The task: Write each entry out again exactly, with nothing omitted.

Material to process:
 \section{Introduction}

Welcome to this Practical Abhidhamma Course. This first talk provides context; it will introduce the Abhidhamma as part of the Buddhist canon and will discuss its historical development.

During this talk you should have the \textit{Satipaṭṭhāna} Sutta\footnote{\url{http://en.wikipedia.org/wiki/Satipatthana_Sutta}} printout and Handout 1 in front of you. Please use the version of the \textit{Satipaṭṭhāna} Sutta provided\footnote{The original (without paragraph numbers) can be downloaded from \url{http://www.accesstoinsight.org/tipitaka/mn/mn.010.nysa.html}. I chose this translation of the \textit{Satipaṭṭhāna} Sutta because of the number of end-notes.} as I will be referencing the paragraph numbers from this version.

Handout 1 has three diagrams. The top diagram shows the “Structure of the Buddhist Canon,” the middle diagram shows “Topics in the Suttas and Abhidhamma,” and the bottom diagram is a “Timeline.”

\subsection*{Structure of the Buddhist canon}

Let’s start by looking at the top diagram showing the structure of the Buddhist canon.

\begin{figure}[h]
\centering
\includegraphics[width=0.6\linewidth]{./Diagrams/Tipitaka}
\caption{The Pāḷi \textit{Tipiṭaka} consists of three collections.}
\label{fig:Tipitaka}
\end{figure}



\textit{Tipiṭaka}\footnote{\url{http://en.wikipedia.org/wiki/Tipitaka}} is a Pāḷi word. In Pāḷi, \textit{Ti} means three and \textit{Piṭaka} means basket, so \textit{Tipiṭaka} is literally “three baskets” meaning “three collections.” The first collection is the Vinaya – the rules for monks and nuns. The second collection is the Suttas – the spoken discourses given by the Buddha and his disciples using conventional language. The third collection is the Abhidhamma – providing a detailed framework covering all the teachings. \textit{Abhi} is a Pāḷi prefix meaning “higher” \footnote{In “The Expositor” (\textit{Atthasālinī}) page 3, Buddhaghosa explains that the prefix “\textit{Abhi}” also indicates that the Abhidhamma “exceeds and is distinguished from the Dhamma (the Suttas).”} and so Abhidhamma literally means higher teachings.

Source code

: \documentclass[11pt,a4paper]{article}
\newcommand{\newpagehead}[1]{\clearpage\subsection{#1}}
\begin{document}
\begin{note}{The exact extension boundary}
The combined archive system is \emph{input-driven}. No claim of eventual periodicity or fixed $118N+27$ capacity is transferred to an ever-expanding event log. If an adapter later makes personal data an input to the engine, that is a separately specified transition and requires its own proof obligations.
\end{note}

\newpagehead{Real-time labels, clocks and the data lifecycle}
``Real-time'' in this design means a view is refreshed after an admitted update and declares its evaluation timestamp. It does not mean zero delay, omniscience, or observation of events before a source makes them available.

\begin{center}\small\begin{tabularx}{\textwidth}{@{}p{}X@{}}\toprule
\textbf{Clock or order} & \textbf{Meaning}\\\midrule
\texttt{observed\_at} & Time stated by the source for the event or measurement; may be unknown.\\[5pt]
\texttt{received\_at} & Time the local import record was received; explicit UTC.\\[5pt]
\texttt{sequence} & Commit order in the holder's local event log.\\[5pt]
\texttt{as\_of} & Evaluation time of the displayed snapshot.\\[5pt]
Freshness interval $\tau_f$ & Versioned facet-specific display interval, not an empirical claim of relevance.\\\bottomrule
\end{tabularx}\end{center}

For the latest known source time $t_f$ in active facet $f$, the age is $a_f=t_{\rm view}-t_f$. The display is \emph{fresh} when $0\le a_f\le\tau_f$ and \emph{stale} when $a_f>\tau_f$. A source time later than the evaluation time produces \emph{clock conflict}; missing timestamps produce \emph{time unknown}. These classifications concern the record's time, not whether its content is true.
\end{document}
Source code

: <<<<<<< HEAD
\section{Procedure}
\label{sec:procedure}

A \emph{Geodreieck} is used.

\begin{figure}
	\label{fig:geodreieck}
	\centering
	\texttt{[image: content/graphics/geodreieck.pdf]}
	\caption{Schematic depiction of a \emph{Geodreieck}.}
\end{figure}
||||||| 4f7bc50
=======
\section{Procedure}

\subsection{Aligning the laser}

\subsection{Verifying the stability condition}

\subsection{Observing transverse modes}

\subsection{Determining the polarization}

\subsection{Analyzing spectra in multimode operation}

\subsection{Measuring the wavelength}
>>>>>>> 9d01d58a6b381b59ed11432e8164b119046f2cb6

Written response:
 \section{Introduction}

Welcome to this Practical Abhidhamma Course. This first talk provides context; it will introduce the Abhidhamma as part of the Buddhist canon and will discuss its historical development.

During this talk you should have the \textit{Satipaṭṭhāna} Sutta\footnote{\url{http://en.wikipedia.org/wiki/Satipatthana_Sutta}} printout and Handout 1 in front of you. Please use the version of the \textit{Satipaṭṭhāna} Sutta provided\footnote{The original (without paragraph numbers) can be downloaded from \url{http://www.accesstoinsight.org/tipitaka/mn/mn.010.nysa.html}. I chose this translation of the \textit{Satipaṭṭhāna} Sutta because of the number of end-notes.} as I will be referencing the paragraph numbers from this version.

Handout 1 has three diagrams. The top diagram shows the “Structure of the Buddhist Canon,” the middle diagram shows “Topics in the Suttas and Abhidhamma,” and the bottom diagram is a “Timeline.”

\subsection*{Structure of the Buddhist canon}

Let’s start by looking at the top diagram showing the structure of the Buddhist canon.

\begin{figure}[h]
\centering
\includegraphics[width=0.6\linewidth]{./Diagrams/Tipitaka}
\caption{The Pāḷi \textit{Tipiṭaka} consists of three collections.}
\label{fig:Tipitaka}
\end{figure}



\textit{Tipiṭaka}\footnote{\url{http://en.wikipedia.org/wiki/Tipitaka}} is a Pāḷi word. In Pāḷi, \textit{Ti} means three and \textit{Piṭaka} means basket, so \textit{Tipiṭaka} is literally “three baskets” meaning “three collections.” The first collection is the Vinaya – the rules for monks and nuns. The second collection is the Suttas – the spoken discourses given by the Buddha and his disciples using conventional language. The third collection is the Abhidhamma – providing a detailed framework covering all the teachings. \textit{Abhi} is a Pāḷi prefix meaning “higher” \footnote{In “The Expositor” (\textit{Atthasālinī}) page 3, Buddhaghosa explains that the prefix “\textit{Abhi}” also indicates that the Abhidhamma “exceeds and is distinguished from the Dhamma (the Suttas).”} and so Abhidhamma literally means higher teachings.

Source code

: \documentclass[11pt,a4paper]{article}
\newcommand{\newpagehead}[1]{\clearpage\subsection{#1}}
\begin{document}
\begin{note}{The exact extension boundary}
The combined archive system is \emph{input-driven}. No claim of eventual periodicity or fixed $118N+27$ capacity is transferred to an ever-expanding event log. If an adapter later makes personal data an input to the engine, that is a separately specified transition and requires its own proof obligations.
\end{note}

\newpagehead{Real-time labels, clocks and the data lifecycle}
``Real-time'' in this design means a view is refreshed after an admitted update and declares its evaluation timestamp. It does not mean zero delay, omniscience, or observation of events before a source makes them available.

\begin{center}\small\begin{tabularx}{\textwidth}{@{}p{}X@{}}\toprule
\textbf{Clock or order} & \textbf{Meaning}\\\midrule
\texttt{observed\_at} & Time stated by the source for the event or measurement; may be unknown.\\[5pt]
\texttt{received\_at} & Time the local import record was received; explicit UTC.\\[5pt]
\texttt{sequence} & Commit order in the holder's local event log.\\[5pt]
\texttt{as\_of} & Evaluation time of the displayed snapshot.\\[5pt]
Freshness interval $\tau_f$ & Versioned facet-specific display interval, not an empirical claim of relevance.\\\bottomrule
\end{tabularx}\end{center}

For the latest known source time $t_f$ in active facet $f$, the age is $a_f=t_{\rm view}-t_f$. The display is \emph{fresh} when $0\le a_f\le\tau_f$ and \emph{stale} when $a_f>\tau_f$. A source time later than the evaluation time produces \emph{clock conflict}; missing timestamps produce \emph{time unknown}. These classifications concern the record's time, not whether its content is true.
\end{document}
Source code

: <<<<<<< HEAD
\section{Procedure}
\label{sec:procedure}

A \emph{Geodreieck} is used.

\begin{figure}
	\label{fig:geodreieck}
	\centering
	\texttt{[image: content/graphics/geodreieck.pdf]}
	\caption{Schematic depiction of a \emph{Geodreieck}.}
\end{figure}
||||||| 4f7bc50
=======
\section{Procedure}

\subsection{Aligning the laser}

\subsection{Verifying the stability condition}

\subsection{Observing transverse modes}

\subsection{Determining the polarization}

\subsection{Analyzing spectra in multimode operation}

\subsection{Measuring the wavelength}
>>>>>>> 9d01d58a6b381b59ed11432e8164b119046f2cb6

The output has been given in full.